Il est, cependant, très difficile de dire quelle est
véritablement la dimension du problème de l'islam radical, essentiellement sunnite, en Russie. Il
apparaît évident que nombre d'attentats ont été déjoués depuis des années par
les services de renseignements russes. Néanmoins étant donné que le soutien
financier en provenance des Etats voyous de la péninsule arabique et de la
Turquie n'a toujours pas cessé (les derniers événements en Turquie/ coup d'ETAT étasunien (?) avorté de juillet et rapprochement avec la Russie, changeront-ils la donne?), il est fort probable que de nouvelles attaques
suicides aient lieu, voire une nouvelle guerre dans le Caucase, région qui jouxte toute la
zone de conflit proche et moyen-orientale actuelle, finisse par éclater.

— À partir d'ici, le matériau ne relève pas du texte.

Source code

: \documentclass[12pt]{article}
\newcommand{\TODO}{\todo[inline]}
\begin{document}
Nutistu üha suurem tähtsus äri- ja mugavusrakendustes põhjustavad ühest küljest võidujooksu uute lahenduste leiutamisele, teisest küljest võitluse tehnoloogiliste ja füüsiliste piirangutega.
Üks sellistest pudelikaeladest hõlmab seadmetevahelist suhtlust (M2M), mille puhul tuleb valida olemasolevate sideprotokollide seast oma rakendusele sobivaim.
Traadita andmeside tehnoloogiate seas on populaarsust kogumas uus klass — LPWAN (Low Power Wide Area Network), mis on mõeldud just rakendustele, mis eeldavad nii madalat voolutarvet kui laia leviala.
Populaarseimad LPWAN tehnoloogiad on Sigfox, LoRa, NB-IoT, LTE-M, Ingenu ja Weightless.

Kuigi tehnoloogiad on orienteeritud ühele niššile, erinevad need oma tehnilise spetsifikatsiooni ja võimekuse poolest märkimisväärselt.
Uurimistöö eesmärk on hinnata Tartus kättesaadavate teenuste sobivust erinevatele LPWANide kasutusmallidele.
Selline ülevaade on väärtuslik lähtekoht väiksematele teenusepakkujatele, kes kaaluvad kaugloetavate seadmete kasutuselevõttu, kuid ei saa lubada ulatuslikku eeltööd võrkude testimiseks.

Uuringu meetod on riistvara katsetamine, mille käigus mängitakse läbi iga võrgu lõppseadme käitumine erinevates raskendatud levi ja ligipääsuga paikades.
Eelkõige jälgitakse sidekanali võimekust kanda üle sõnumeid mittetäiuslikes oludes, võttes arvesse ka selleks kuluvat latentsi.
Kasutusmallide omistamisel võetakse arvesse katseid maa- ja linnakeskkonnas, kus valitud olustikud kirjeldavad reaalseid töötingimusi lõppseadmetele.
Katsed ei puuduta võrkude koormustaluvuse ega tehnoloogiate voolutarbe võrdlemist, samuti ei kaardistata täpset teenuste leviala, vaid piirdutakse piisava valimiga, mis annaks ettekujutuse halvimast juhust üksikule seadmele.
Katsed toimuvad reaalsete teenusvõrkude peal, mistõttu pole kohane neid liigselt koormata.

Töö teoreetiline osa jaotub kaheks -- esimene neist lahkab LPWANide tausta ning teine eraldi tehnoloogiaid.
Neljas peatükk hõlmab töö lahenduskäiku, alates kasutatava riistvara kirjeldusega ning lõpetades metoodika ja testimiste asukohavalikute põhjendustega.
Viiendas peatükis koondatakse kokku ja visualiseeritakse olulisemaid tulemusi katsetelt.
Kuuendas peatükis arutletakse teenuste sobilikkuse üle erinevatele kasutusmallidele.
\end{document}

Une
part des membres de l'Emirat du Caucase créée en 2007, dont l'objectif est
d'instaurer la charia dans le Caucase, a prêté allégeance à l'Etat islamique en
2015. "L'islam étasunien" du Caucase est donc une source de
préoccupations majeures pour le pouvoir russe. Il est à noter que les réseaux
islamistes des Balkans, de Bosnie et du Kosovo qui n'ont cessé d'être opérationnels
depuis les guerres yougoslaves des années 1990 sont financés et armés par les
mêmes autorités qui appuient la déstabilisation du Caucase. Les liens idéologiques entre les jihadistes
du Caucase et ceux du Moyen-Orient sont de plus en plus forts. Pour les Russes,
perdre le contrôle du Caucase c'est évidemment laisser échapper un accès à la
mer Caspienne et à ses ressources en hydrocarbures. Un tel renoncement est
inimaginable. La Russie doit donc faire face à cette menace permanente qui pèse
sur la sécurité nationale. L'intervention militaire de la Russie en Syrie mais
aussi le dispositif sécuritaire-militaire mis en place par Moscou dans le
Caucase et en Asie centrale doivent permettre de la repousser.

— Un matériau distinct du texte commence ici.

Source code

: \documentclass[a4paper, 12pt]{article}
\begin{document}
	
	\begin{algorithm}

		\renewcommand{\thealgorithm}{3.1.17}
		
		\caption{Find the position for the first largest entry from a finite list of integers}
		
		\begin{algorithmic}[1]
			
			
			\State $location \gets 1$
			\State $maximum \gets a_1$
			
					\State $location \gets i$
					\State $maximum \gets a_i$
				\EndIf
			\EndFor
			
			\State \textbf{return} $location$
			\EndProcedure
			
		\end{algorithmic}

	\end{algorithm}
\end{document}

Une "cinquième colonne" et
une "sixième colonne"
Ce qui est appelé "Cinquième colonne" est un
réseau de forces d'opposition à la Russie poutinienne dont le noyau dur est
constitué par des libéraux pro-étasuniens, pro-BAO qui rêvent, sans doute, de
faire régresser la Russie à la situation dans laquelle elle se trouvait dans
les années 1990, c'est-à-dire la période Eltsine de mise à sac de la Russie, du
pillage du pays par l'étranger, de l'avènement du capitalisme sauvage. Les
libéraux seuls sont dans l'incapacité d'organiser une contestation du pouvoir
poutinien à grande échelle. Le soutien que leur apporte Washington est donc essentiel.

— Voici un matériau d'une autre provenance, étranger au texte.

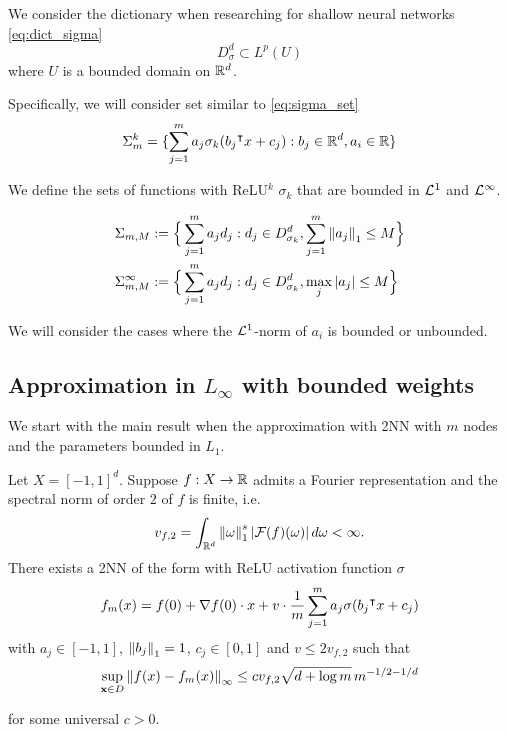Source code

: We consider the dictionary when researching for shallow neural networks
\eqref{eq:dict_sigma}
\begin{equation}
    D^d_{\sigma} \subset L^p(U)
\end{equation}
where $U$ is a bounded domain on $\mathbb{R}^d$.

Specifically, we will consider set similar to \eqref{eq:sigma_set}
\begin{equation}
    \Sigma_m^k = \{\sum_{j=1}^m a_j \sigma_k (b_j{}^{\intercal} x + c_j): 
    b_j \in \mathbb{R}^d, a_i \in \mathbb{R}\} 
\end{equation}

We define the sets of functions with ReLU$^k$ $\sigma_k$ that are bounded in
$\mathcal{L}^{1}$ and $\mathcal{L}^{\infty}$.

\begin{align*}
    \Sigma_{m,M} &:= \Big\{
        \sum_{j=1}^m a_j d_j:
        d_j \in D^d_{\sigma_k}, \sum_{j=1}^m \left\| a_j \right\|_1 \leq M 
    \Big\} \\
    \Sigma_{m,M}^{\infty} &:= \Big\{
        \sum_{j=1}^m a_j d_j:
        d_j \in D^d_{\sigma_k}, \max_{j} \left| a_j \right| \leq M 
    \Big\}
\end{align*}

We will consider the cases where the $\mathcal{L}^{1}$-norm of $a_i$ is bounded or
unbounded.

\subsection{Approximation in $L_{\infty}$ with bounded weights}

We start with the main result when the approximation with 2NN with $m$ nodes and 
the parameters bounded in $L_1$.

\begin{theorem}
    \label{thm:appro_bound_l1}
    Let $X = [-1,1]^d$. Suppose $f: X \to \mathbb{R}$ admits a Fourier representation
    and the spectral norm of order $2$ of $f$ is finite, i.e.
    \begin{equation}
        v_{f,2} = \int_{\mathbb{R}^d} \left\| \omega \right\|_1^s \left| \mathcal{F}(f)(\omega) \right| 
        d\omega < \infty.
    \end{equation}
    There exists a 2NN of the form with ReLU activation function $\sigma$
    \begin{equation}
        f_m(x) = f(0) + \nabla f(0) \cdot x + v \cdot 
        \frac{1}{m} \sum_{j=1}^m a_j \sigma(b_j{}^{\intercal} x + c_j)
    \end{equation}
    with $a_j\in[-1,1]$, $\left\| b_j \right\|_1 = 1$, $c_j\in[0,1]$ and $v \leq
    2v_{f,2}$ such that
    \begin{equation}
        \sup_{\mathbf{x} \in D} \left\| f(x) - f_m(x) \right\|_{\infty} \leq c v_{f,2} \sqrt{d+\log{m}} \, m^{-1/2-1/d}
    \end{equation}

    for some universal $c > 0$.
\end{theorem}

Les manifestations régulières, organisées par les prétendues "forces
démocratiques" anti-Poutine, qui se déroulent à Moscou sont ainsi
soutenues par l'administration étsaunienne. En mai 2012, par exemple, a lieu la
"marche des millions" durant laquelle les manifestants réunis sur la
place Bolotnaïa ont scandé des slogans comme "Le pouvoir des millions,
non pas des millionnaires!", "Poutine voleur! Poutine voleur! Poutine
voleur!", "À bas le tsar!", "À bas l’autocratie!". Réunissant des personnalités
dissidentes du
Parti communiste de Russie, du Parti socialiste, du Front de gauche, du Parti social-démocrate, du Parti
Solidarnost, mais aussi des nationalistes nostalgiques de la Russie tsariste ou
en encore des anarchistes et des militants pour la "cause homosexuelle",
ce défilé a mobilisé quelques milliers de citoyens russes. Cette expression de
mécontentement peu spontanée a vite tourné à l'émeute. Des subversifs
téléguidés, pour une bonne part, par des officines spécialisées dans les
opérations de déstabilisation de gouvernements non-alignés sur le Bloc
Américano-Occidental ont alors été arrêtés. On sait que
l'ONG russe Public Verdict Fundation dirigée par Natalia Taubina luttant pour
le "respect des droits de l'homme" et impliquée dans les émeutes de
mai 2012, n'a rien d'exclusivement russe si l'on considère ses soutiens. Ainsi peut-on lire sur le site de l'organisation :
"In 2011, the
Public Verdict Foundation was supported by The John D. and Catherine T.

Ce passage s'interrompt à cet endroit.